While working from home can offer a range of advantages, from non-existent commutes to more time with the family, many of us have come to realise that there is no substitute for in-person collaboration and workplace support.
Even the aforementioned commute can, once missed, become recast as a handy time to decompress, or catch up on reading or podcasts. And while time with family is precious, it is also important to have a part of our lives that is independent of our loved ones, and the office can play a part in that.
In the background, employers are busy preparing workplaces to ensure that workers feel Covid-safe and therefore happy to come back to the office, but while 2-metre distance markers, sanitizing stations and Perspex screens may be necessary in places, a longer-term vision is needed for a workplace which continues attract workers back now they could, in theory, carry out much of their daily tasks without stepping out of their own front door.
The secret to coaxing back employees to the office seems to be to recognise and foster the elements of working best carried out in the workplace.
In a recent study by facilities management company JLL, some 70% of respondents stated that they would favour a hybrid workplace/ homeworking model in future. So, the office still plays a role in our vision of an ideal working life, but for specific functions. Time working from home seems to have made employees appreciate that there are some tasks which are simply better performed in the office.
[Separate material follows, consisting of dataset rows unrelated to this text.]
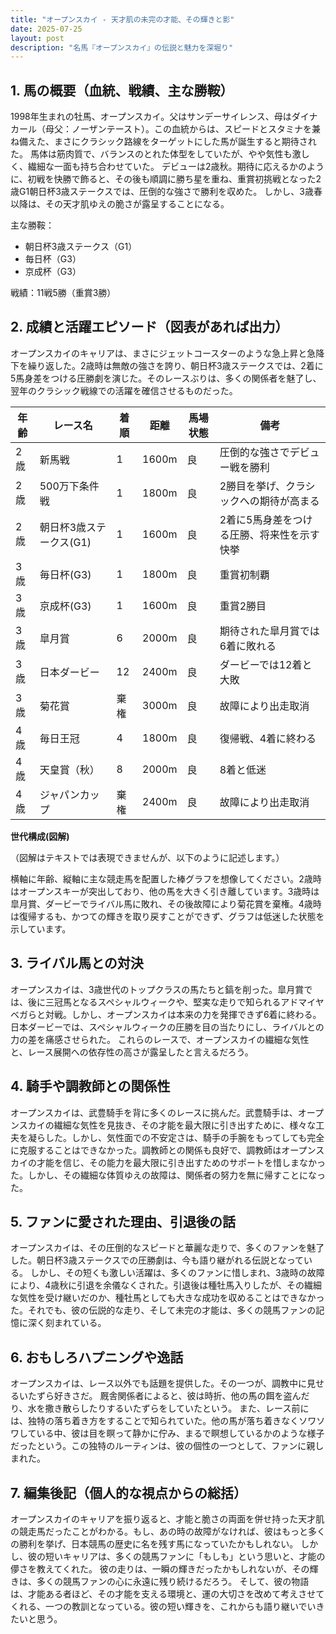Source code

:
 ```yaml
---
title: "オープンスカイ - 天才肌の未完の才能、その輝きと影"
date: 2025-07-25
layout: post
description: "名馬『オープンスカイ』の伝説と魅力を深堀り"
---
```


## 1. 馬の概要（血統、戦績、主な勝鞍）

1998年生まれの牡馬、オープンスカイ。父はサンデーサイレンス、母はダイナカール（母父：ノーザンテースト）。この血統からは、スピードとスタミナを兼ね備えた、まさにクラシック路線をターゲットにした馬が誕生すると期待された。  馬体は筋肉質で、バランスのとれた体型をしていたが、やや気性も激しく、繊細な一面も持ち合わせていた。  デビューは2歳秋。期待に応えるかのように、初戦を快勝で飾ると、その後も順調に勝ち星を重ね、重賞初挑戦となった2歳G1朝日杯3歳ステークスでは、圧倒的な強さで勝利を収めた。  しかし、3歳春以降は、その天才肌ゆえの脆さが露呈することになる。

主な勝鞍：

* 朝日杯3歳ステークス（G1）
* 毎日杯（G3）
* 京成杯（G3）


戦績：11戦5勝（重賞3勝）


## 2. 成績と活躍エピソード（図表があれば出力）

オープンスカイのキャリアは、まさにジェットコースターのような急上昇と急降下を繰り返した。2歳時は無敵の強さを誇り、朝日杯3歳ステークスでは、2着に5馬身差をつける圧勝劇を演じた。そのレースぶりは、多くの関係者を魅了し、翌年のクラシック戦線での活躍を確信させるものだった。

| 年齢 | レース名             | 着順 | 距離 | 馬場状態 | 備考                                      |
|-----|----------------------|-----|-----|---------|-------------------------------------------|
| 2歳 | 新馬戦               | 1   | 1600m| 良      | 圧倒的な強さでデビュー戦を勝利              |
| 2歳 | 500万下条件戦         | 1   | 1800m| 良      | 2勝目を挙げ、クラシックへの期待が高まる     |
| 2歳 | 朝日杯3歳ステークス(G1) | 1   | 1600m| 良      | 2着に5馬身差をつける圧勝、将来性を示す快挙 |
| 3歳 | 毎日杯(G3)           | 1   | 1800m| 良      | 重賞初制覇                               |
| 3歳 | 京成杯(G3)           | 1   | 1600m| 良      | 重賞2勝目                               |
| 3歳 | 皐月賞               | 6   | 2000m| 良      | 期待された皐月賞では6着に敗れる              |
| 3歳 | 日本ダービー           | 12  | 2400m| 良      | ダービーでは12着と大敗                         |
| 3歳 | 菊花賞               | 棄権 | 3000m| 良      | 故障により出走取消                        |
| 4歳 | 毎日王冠              | 4   | 1800m| 良      | 復帰戦、4着に終わる                        |
| 4歳 | 天皇賞（秋）          | 8   | 2000m| 良      | 8着と低迷                               |
| 4歳 | ジャパンカップ         | 棄権 | 2400m| 良      | 故障により出走取消                        |


**世代構成(図解)**

（図解はテキストでは表現できませんが、以下のように記述します。）

横軸に年齢、縦軸に主な競走馬を配置した棒グラフを想像してください。2歳時はオープンスキーが突出しており、他の馬を大きく引き離しています。3歳時は皐月賞、ダービーでライバル馬に敗れ、その後故障により菊花賞を棄権。4歳時は復帰するも、かつての輝きを取り戻すことができず、グラフは低迷した状態を示しています。


## 3. ライバル馬との対決

オープンスカイは、3歳世代のトップクラスの馬たちと鎬を削った。皐月賞では、後に三冠馬となるスペシャルウィークや、堅実な走りで知られるアドマイヤベガらと対戦。しかし、オープンスカイは本来の力を発揮できず6着に終わる。日本ダービーでは、スペシャルウィークの圧勝を目の当たりにし、ライバルとの力の差を痛感させられた。  これらのレースで、オープンスカイの繊細な気性と、レース展開への依存性の高さが露呈したと言えるだろう。


## 4. 騎手や調教師との関係性

オープンスカイは、武豊騎手を背に多くのレースに挑んだ。武豊騎手は、オープンスカイの繊細な気性を見抜き、その才能を最大限に引き出すために、様々な工夫を凝らした。しかし、気性面での不安定さは、騎手の手腕をもってしても完全に克服することはできなかった。調教師との関係も良好で、調教師はオープンスカイの才能を信じ、その能力を最大限に引き出すためのサポートを惜しまなかった。しかし、その繊細な体質ゆえの故障は、関係者の努力を無に帰すことになった。


## 5. ファンに愛された理由、引退後の話

オープンスカイは、その圧倒的なスピードと華麗な走りで、多くのファンを魅了した。朝日杯3歳ステークスでの圧勝劇は、今も語り継がれる伝説となっている。  しかし、その短くも激しい活躍は、多くのファンに惜しまれ、3歳時の故障により、4歳秋に引退を余儀なくされた。引退後は種牡馬入りしたが、その繊細な気性を受け継いだのか、種牡馬としても大きな成功を収めることはできなかった。それでも、彼の伝説的な走り、そして未完の才能は、多くの競馬ファンの記憶に深く刻まれている。


## 6. おもしろハプニングや逸話

オープンスカイは、レース以外でも話題を提供した。その一つが、調教中に見せるいたずら好きさだ。  厩舎関係者によると、彼は時折、他の馬の餌を盗んだり、水を撒き散らしたりするいたずらをしていたという。  また、レース前には、独特の落ち着き方をすることで知られていた。他の馬が落ち着きなくソワソワしている中、彼は目を瞑って静かに佇み、まるで瞑想しているかのような様子だったという。この独特のルーティンは、彼の個性の一つとして、ファンに親しまれた。


## 7. 編集後記（個人的な視点からの総括）

オープンスカイのキャリアを振り返ると、才能と脆さの両面を併せ持った天才肌の競走馬だったことがわかる。もし、あの時の故障がなければ、彼はもっと多くの勝利を挙げ、日本競馬の歴史に名を残す馬になっていたかもしれない。  しかし、彼の短いキャリアは、多くの競馬ファンに「もしも」という思いと、才能の儚さを教えてくれた。  彼の走りは、一瞬の輝きだったかもしれないが、その輝きは、多くの競馬ファンの心に永遠に残り続けるだろう。  そして、彼の物語は、才能ある者ほど、その才能を支える環境と、運の大切さを改めて考えさせてくれる、一つの教訓となっている。彼の短い輝きを、これからも語り継いでいきたいと思う。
In fact, the study found that, while many found home working offered a range of benefits, they also still believed that the office offered certain advantages over home working in certain specific areas. Managing and being managed, collaborating and running meetings, solving work-related issues, socialising and learning and growing were all considered better carried out in the office by the majority of respondents.
A welcoming workplace
A running theme throughout JLL’s findings was the general shift towards prioritising wellbeing and work-life balance. These nurturing elements have been buzzwords for years but this year has forced many of us to look squarely at our working lives and see what elements of it allow us to thrive, and what really doesn’t. It seems that we have realised that some of the more nurturing elements of home working might be carried over to the office.
A flexible working week and reduced working hours were among the most popular changes respondents wanted to their working lives. However, there was also a range of in-house services geared towards wellbeing in the workplace which had an appeal, including health, wellbeing and sports services were desirable.
What’s more, as the office is becoming increasingly appreciated as the best place to collaborate, learn and meet coworkers, the study looked at elements of the ideal office which could encourage these productive activities.
Spaces for socialization, focus work, creativity and learning and development spaces were all cited as elements which would boost employee experience in the office. Among the most popular elements, however, was spaces ‘connected with nature’, for example, outdoor spaces, gardens and plants.
In the world of office plants, we have long known that the most important thing to get right with any workplace, be it a home office or a sprawling open plan HQ, is creating a sense of wellbeing.
People simply work better if their surroundings nurture them in some way. Indoor plants offer a vital element of this: biophilia, or, put more simply, a reconnection with nature. This vital link to the natural world has been proven time and again to boost our productivity, reduce stress and generally promote a sense of wellbeing.
What’s more, on a less obvious, but nonetheless important, level, live plants are busily working away in the background to clean our air of toxins and boost oxygen and humidity levels.
Employees may be rushing back to the office once they are allowed, or they may be reluctant to return. For the latter, creating a welcoming, healthy space for them may make all the difference.